EXERCISE DIRECTIONS - For the records that follow, please set down exactly the lines between the one holding "e o Desenvolvimento" and the one holding "compromissos, a presença", inclusive, and only those.

[Start of section]

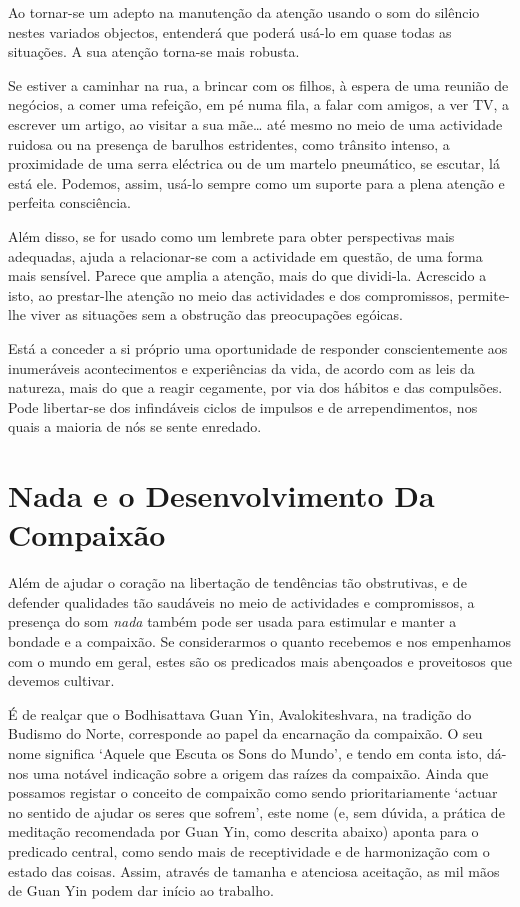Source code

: Ao tornar-se um adepto na manutenção da atenção usando o som do silêncio
nestes variados objectos, entenderá que poderá usá-lo em quase todas as
situações. A sua atenção torna-se mais robusta.

Se estiver a caminhar na rua, a brincar com os filhos, à espera de uma
reunião de negócios, a comer uma refeição, em pé numa fila, a falar com
amigos, a ver TV, a escrever um artigo, ao visitar a sua mãe\ldots{} até
mesmo no meio de uma actividade ruidosa ou na presença de barulhos
estridentes, como trânsito intenso, a proximidade de uma serra eléctrica
ou de um martelo pneumático, se escutar, lá está ele. Podemos, assim,
usá-lo sempre como um suporte para a plena atenção e perfeita
consciência.

Além disso, se for usado como um lembrete para obter perspectivas mais
adequadas, ajuda a relacionar-se com a actividade em questão, de uma
forma mais sensível. Parece que amplia a atenção, mais do que dividi-la.
Acrescido a isto, ao prestar-lhe atenção no meio das actividades e dos
compromissos, permite-lhe viver as situações sem a obstrução das
preocupações egóicas.

Está a conceder a si próprio uma oportunidade de responder
conscientemente aos inumeráveis acontecimentos e experiências da vida,
de acordo com as leis da natureza, mais do que a reagir cegamente, por
via dos hábitos e das compulsões. Pode libertar-se dos infindáveis
ciclos de impulsos e de arrependimentos, nos quais a maioria de nós se
sente enredado.

\section{Nada e o Desenvolvimento Da Compaixão}

Além de ajudar o coração na libertação de tendências tão obstrutivas, e
de defender qualidades tão saudáveis no meio de actividades e
compromissos, a presença do som \emph{nada} também pode ser usada para
estimular e manter a bondade e a compaixão. Se considerarmos o quanto
recebemos e nos empenhamos com o mundo em geral, estes são os predicados
mais abençoados e proveitosos que devemos cultivar.

É de realçar que o Bodhisattava Guan Yin, Avalokiteshvara, na tradição
do Budismo do Norte, corresponde ao papel da encarnação da compaixão. O
seu nome significa `Aquele que Escuta os Sons do Mundo', e tendo em
conta isto, dá-nos uma notável indicação sobre a origem das raízes da
compaixão. Ainda que possamos registar o conceito de compaixão como
sendo prioritariamente `actuar no sentido de ajudar os seres que
sofrem', este nome (e, sem dúvida, a prática de meditação recomendada
por Guan Yin, como descrita abaixo) aponta para o predicado central,
como sendo mais de receptividade e de harmonização com o estado das
coisas. Assim, através de tamanha e atenciosa aceitação, as mil mãos de
Guan Yin podem dar início ao trabalho.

[End of section]

EXPECTED ANSWER -
\section{Nada e o Desenvolvimento Da Compaixão}

Além de ajudar o coração na libertação de tendências tão obstrutivas, e
de defender qualidades tão saudáveis no meio de actividades e
compromissos, a presença do som \emph{nada} também pode ser usada para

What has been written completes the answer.